* **Saved entries**:

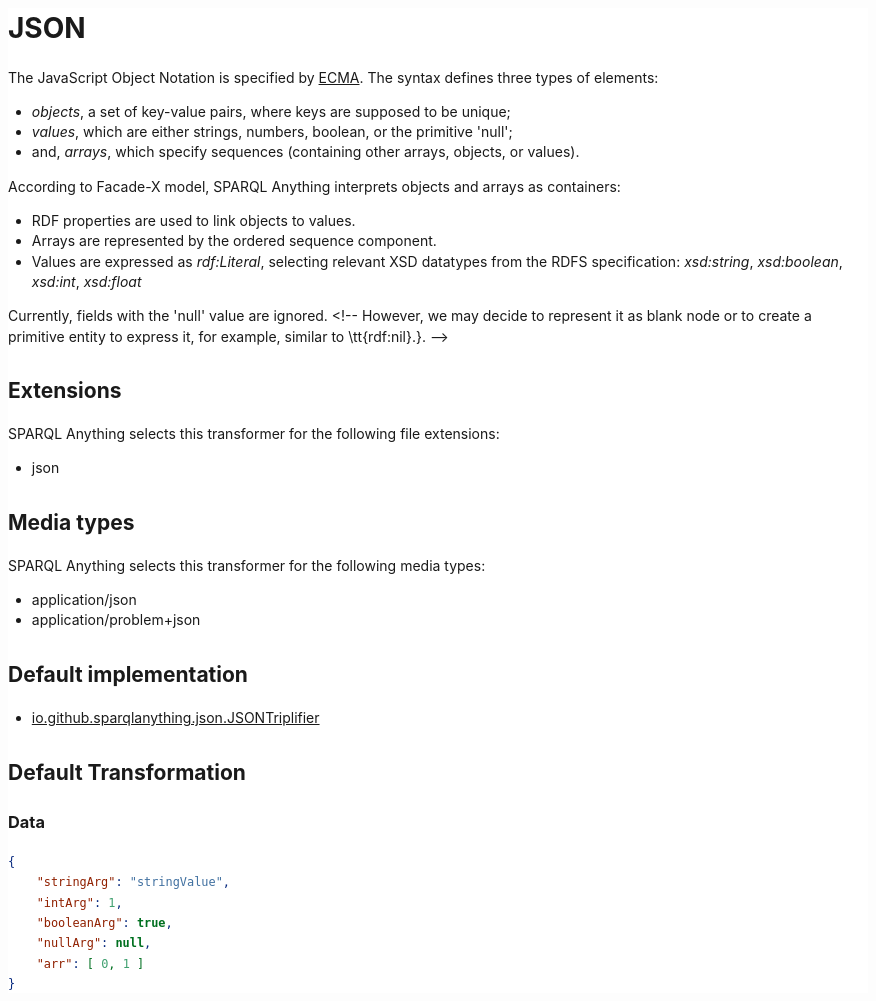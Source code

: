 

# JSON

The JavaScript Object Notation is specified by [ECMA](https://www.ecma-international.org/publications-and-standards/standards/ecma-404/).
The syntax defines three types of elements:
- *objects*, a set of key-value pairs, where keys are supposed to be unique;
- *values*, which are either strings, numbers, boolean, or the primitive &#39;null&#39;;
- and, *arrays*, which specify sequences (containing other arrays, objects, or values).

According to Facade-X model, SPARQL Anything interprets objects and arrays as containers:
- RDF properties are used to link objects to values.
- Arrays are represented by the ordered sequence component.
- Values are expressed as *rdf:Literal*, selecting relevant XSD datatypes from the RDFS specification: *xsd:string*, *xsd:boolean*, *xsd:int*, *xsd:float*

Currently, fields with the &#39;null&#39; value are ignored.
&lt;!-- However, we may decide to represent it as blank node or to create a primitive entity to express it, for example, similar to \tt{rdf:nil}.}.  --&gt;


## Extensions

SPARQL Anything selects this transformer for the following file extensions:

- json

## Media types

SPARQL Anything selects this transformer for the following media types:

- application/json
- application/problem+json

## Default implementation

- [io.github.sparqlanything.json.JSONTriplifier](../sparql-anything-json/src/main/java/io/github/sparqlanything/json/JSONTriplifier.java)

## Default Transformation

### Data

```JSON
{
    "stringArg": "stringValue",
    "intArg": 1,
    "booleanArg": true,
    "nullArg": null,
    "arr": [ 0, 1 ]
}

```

* **Task prompt**:
The required output is every line above that contains the string "which".

* **Reply**:
- *values*, which are either strings, numbers, boolean, or the primitive &#39;null&#39;;
- and, *arrays*, which specify sequences (containing other arrays, objects, or values).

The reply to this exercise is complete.